Dataset entries
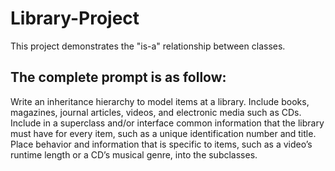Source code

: # Library-Project
This project demonstrates the "is-a" relationship between classes.

## The complete prompt is as follow:
Write an inheritance hierarchy to model items at a library. Include books, magazines, journal articles, videos, and electronic media such as CDs. Include in a superclass and/or interface common information that the library must have for every item, such as a unique identification number and title. Place behavior and information that is specific to items, such as a video’s runtime length or a CD’s musical genre, into the subclasses.
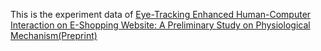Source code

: This is the experiment data of [Eye-Tracking Enhanced Human-Computer Interaction on E-Shopping Website: A Preliminary Study on Physiological Mechanism(Preprint)](https://osf.io/s5mrf/)
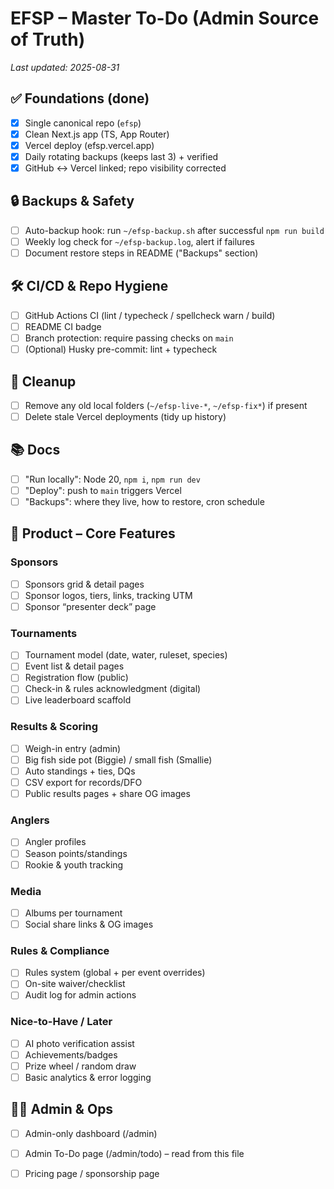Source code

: # EFSP – Master To-Do (Admin Source of Truth)
_Last updated: 2025-08-31_

## ✅ Foundations (done)
- [x] Single canonical repo (`efsp`)
- [x] Clean Next.js app (TS, App Router)
- [x] Vercel deploy (efsp.vercel.app)
- [x] Daily rotating backups (keeps last 3) + verified
- [x] GitHub ↔ Vercel linked; repo visibility corrected

## 🔒 Backups & Safety
- [ ] Auto-backup hook: run `~/efsp-backup.sh` after successful `npm run build`
- [ ] Weekly log check for `~/efsp-backup.log`, alert if failures
- [ ] Document restore steps in README ("Backups" section)

## 🛠 CI/CD & Repo Hygiene
- [ ] GitHub Actions CI (lint / typecheck / spellcheck warn / build)
- [ ] README CI badge
- [ ] Branch protection: require passing checks on `main`
- [ ] (Optional) Husky pre-commit: lint + typecheck

## 🧹 Cleanup
- [ ] Remove any old local folders (`~/efsp-live-*`, `~/efsp-fix*`) if present
- [ ] Delete stale Vercel deployments (tidy up history)

## 📚 Docs
- [ ] "Run locally": Node 20, `npm i`, `npm run dev`
- [ ] "Deploy": push to `main` triggers Vercel
- [ ] "Backups": where they live, how to restore, cron schedule

## 🚀 Product – Core Features
### Sponsors
- [ ] Sponsors grid & detail pages
- [ ] Sponsor logos, tiers, links, tracking UTM
- [ ] Sponsor “presenter deck” page

### Tournaments
- [ ] Tournament model (date, water, ruleset, species)
- [ ] Event list & detail pages
- [ ] Registration flow (public)
- [ ] Check-in & rules acknowledgment (digital)
- [ ] Live leaderboard scaffold

### Results & Scoring
- [ ] Weigh-in entry (admin)
- [ ] Big fish side pot (Biggie) / small fish (Smallie)
- [ ] Auto standings + ties, DQs
- [ ] CSV export for records/DFO
- [ ] Public results pages + share OG images

### Anglers
- [ ] Angler profiles
- [ ] Season points/standings
- [ ] Rookie & youth tracking

### Media
- [ ] Albums per tournament
- [ ] Social share links & OG images

### Rules & Compliance
- [ ] Rules system (global + per event overrides)
- [ ] On-site waiver/checklist
- [ ] Audit log for admin actions

### Nice-to-Have / Later
- [ ] AI photo verification assist
- [ ] Achievements/badges
- [ ] Prize wheel / random draw
- [ ] Basic analytics & error logging

## 🧑‍💼 Admin & Ops
- [ ] Admin-only dashboard (/admin)
- [ ] Admin To-Do page (/admin/todo) – read from this file
- [ ] Pricing page / sponsorship page

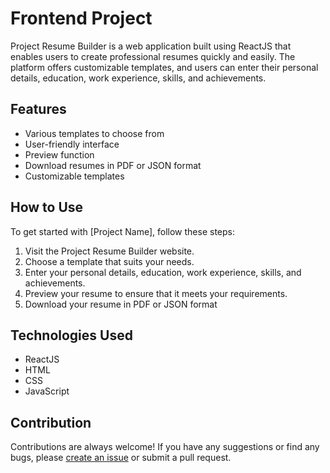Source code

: 
# Frontend Project
Project Resume Builder is a web application built using ReactJS that enables users to create professional resumes quickly and easily. The platform offers customizable templates, and users can enter their personal details, education, work experience, skills, and achievements.

## Features

- Various templates to choose from
- User-friendly interface
- Preview function
- Download resumes in PDF or JSON format
- Customizable templates

## How to Use

To get started with [Project Name], follow these steps:

1. Visit the Project Resume Builder website.
2. Choose a template that suits your needs.
3. Enter your personal details, education, work experience, skills, and achievements.
4. Preview your resume to ensure that it meets your requirements.
5. Download your resume in PDF or JSON format

## Technologies Used

- ReactJS
- HTML
- CSS
- JavaScript

## Contribution

Contributions are always welcome! If you have any suggestions or find any bugs, please [create an issue](https://github.com/user/repo/issues) or submit a pull request.
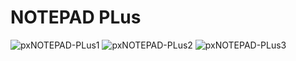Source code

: # NOTEPAD PLus
![pxNOTEPAD-PLus1](https://github.com/user-attachments/assets/2431332d-ef71-408e-b786-931a19424c7d)
![pxNOTEPAD-PLus2](https://github.com/user-attachments/assets/49befb79-da58-4862-8965-e732f1535c84)
![pxNOTEPAD-PLus3](https://github.com/user-attachments/assets/af9bbdc3-863f-4ffd-98ca-fca0bdfd7c52)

Task goal
In the data above, find the line that contains "- [ ] Rookie & youth tracking" and the line that contains "- [ ] Basic analytics & error logging". Repeat exactly those lines and every line between them, and only those.

Output for this task
- [ ] Rookie & youth tracking

### Media
- [ ] Albums per tournament
- [ ] Social share links & OG images

### Rules & Compliance
- [ ] Rules system (global + per event overrides)
- [ ] On-site waiver/checklist
- [ ] Audit log for admin actions

### Nice-to-Have / Later
- [ ] AI photo verification assist
- [ ] Achievements/badges
- [ ] Prize wheel / random draw
- [ ] Basic analytics & error logging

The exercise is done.